Australian authorities have flown a group of refugees from Indonesia's troubled province of West Papua to a remote Indian Ocean island detention center, sparking protests by refugee rights advocates.
Source:
SBS
20 Jan 2006 - 12:00 AM  UPDATED 22 Aug 2013 - 12:18 PM

The 43 Papuans, who reportedly include prominent pro-independence activists and their families, arrived on the northern coast of mainland Australia on Wednesday aboard an outrigger canoe in an apparent bid for asylum.

The political nature of their flight from Indonesia was highlighted by a banner strung on their canoe that accused Indonesia of "genocide" in West Papua, a former Dutch colony that Indonesia took over in the 1960s.

The incident threatened to upset delicate Australian-Indonesia relations at a time when the two countries are negotiating a new security treaty that is expected to include a pledge by Canberra not to interfere in provinces like Papua.

After carrying out initial health checks on the Papuans in a town on northern Australia's remote Cape York Thursday, Australian authorities flew the group aboard an air force transport plane overnight to Christmas Island, an Australian territory in the Indian Ocean, the immigration department said.

"The men in the group will be accommodated at the Phosphate Hill Detention Centre, while the women and children will be placed in staff housing," department spokeswoman Sandi Longan said.

Move criticized

Human rights groups and the opposition Labor Party criticised the decision to move the asylum seekers to Christmas Island rather than process their asylum claim on the mainland.

"I don't understand when there's excess capacity at mainland detention centers, why there's a need to take these asylum seekers as far away as possible from the best legal teams," said Tony Burke, immigration spokesman for the Labor Party.

"By all accounts, we're yet to see any argument why these individuals would not be found to be genuine asylum seekers, I can't see why Christmas Island's appropriate in this case," he said.

Australian media reports said Indonesian officials were allowed to meet with the Papuans before they were moved to Christmas Island, but no details of the encounter were made public.
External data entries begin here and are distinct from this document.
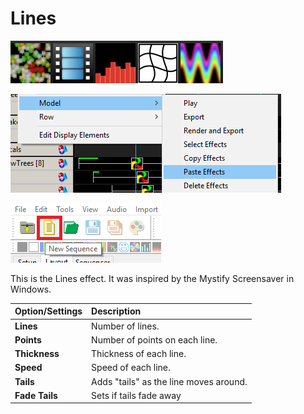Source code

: # Lines

![Icon](../../.gitbook/assets/image%20%28160%29.png)

![Sequencer Grid](../../.gitbook/assets/image%20%28275%29.png)

![](../../.gitbook/assets/image%20%28244%29.png)

This is the Lines effect. It was inspired by the Mystify Screensaver in Windows.

| Option/Settings | Description |
| :--- | :--- |
| **Lines** | Number of lines. |
| **Points** | Number of points on each line. |
| **Thickness** | Thickness of each line. |
| **Speed** | Speed of each line. |
| **Tails** | Adds "tails" as the line moves around. |
| **Fade Tails** | Sets if tails fade away |

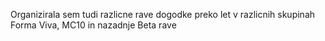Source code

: Organizirala sem tudi razlicne rave dogodke preko let v razlicnih skupinah
Forma Viva, MC10 in nazadnje Beta rave
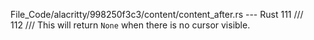 File_Code/alacritty/998250f3c3/content/content_after.rs --- Rust
111     ///                                                                                                                                                    
112     /// This will return `None` when there is no cursor visible.                                                                                           


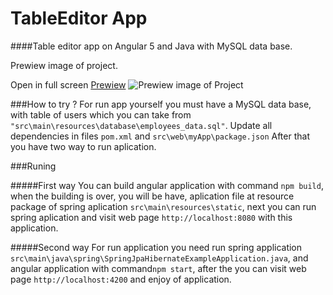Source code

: # TableEditor App
####Table editor app on Angular 5 and Java with MySQL data base.
 
 
 Prewiew image of project. 
 
 Open in full screen [Prewiew](https://i.imgur.com/0fxBQHa.png)
![Prewiew image of Project](https://i.imgur.com/0fxBQHa.png)

###How to try ?
For run app yourself you must have a MySQL data base, 
with table of users which you can take from  <code>"src\main\resources\database\employees_data.sql"</code>.
Update all dependencies in files <code>pom.xml</code> and <code>src\web\myApp\package.json</code>
After that you have two way to run aplication.

###Runing

#####First way
You can build angular application with command <code>npm build</code>, when  the building is over, 
you will be have, aplication file at resource package of spring aplication <code>src\main\resources\static</code>, 
next you can run spring aplication and visit web page <code>http://localhost:8080</code> with this application.

#####Second way
For run application you need run spring application <code>src\main\java\spring\SpringJpaHibernateExampleApplication.java</code>, and angular application with command<code>npm start</code>, after the you can visit web page <code>http://localhost:4200</code> and enjoy of application.
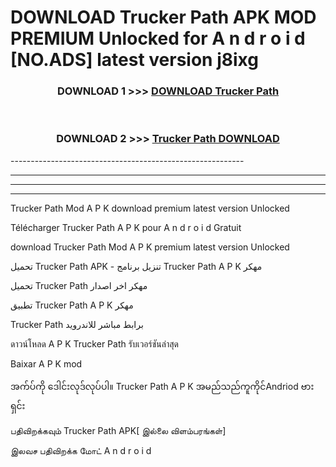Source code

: # DOWNLOAD Trucker Path  APK MOD PREMIUM Unlocked for A n d r o i d [NO.ADS] latest version j8ixg 



<div align="center">

<h3>DOWNLOAD 1 >>> <a href="https://getmod2.web.app/?judul=Trucker Path ">DOWNLOAD Trucker Path </a></h3><br>

<h3>DOWNLOAD 2 >>> <a href="https://getmod2.web.app/?judul=Trucker Path ">Trucker Path  DOWNLOAD </a></h3>

</div>
----------------------------------------------------------

----------------------------------------------------------

----------------------------------------------------------

----------------------------------------------------------

Trucker Path  Mod A P K download premium latest version Unlocked

Télécharger Trucker Path  A P K pour A n d r o i d Gratuit

download Trucker Path  Mod A P K premium latest version Unlocked

تحميل Trucker Path  APK - تنزيل برنامج Trucker Path  A P K مهكر

تحميل Trucker Path  مهكر اخر اصدار

تطبيق Trucker Path  A P K مهكر

Trucker Path  برابط مباشر للاندرويد

ดาวน์โหลด A P K Trucker Path  รับเวอร์ชันล่าสุด

Baixar A P K mod

အက်ပ်ကို ဒေါင်းလုဒ်လုပ်ပါ။ Trucker Path  A P K အမည်သည်ကူကိုင်Andriod ဗားရှင်း

பதிவிறக்கவும் Trucker Path  APK[ இல்லை விளம்பரங்கள்] 
 
இலவச பதிவிறக்க மோட் A n d r o i d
A spokesman for the Indonesian embassy in Canberra earlier said any claim for asylum by the group would be "baseless".

But a foreign ministry spokesman in Jakarta said that Indonesia was remaining open minded about the incident and wanted to "manage this case well".

Indonesia won sovereignty over Papua, which was then called West Irian, in 1969 after the UN allowed an integration referendum with a public show of hands by a few hundred hand-picked tribal leaders.
The vote was labelled a sham by critics.

Poorly organised separatists have since been fighting a sporadic and ill-armed guerrilla war, amid charges by international human rights groups of widespread abuses by Indonesian military forces.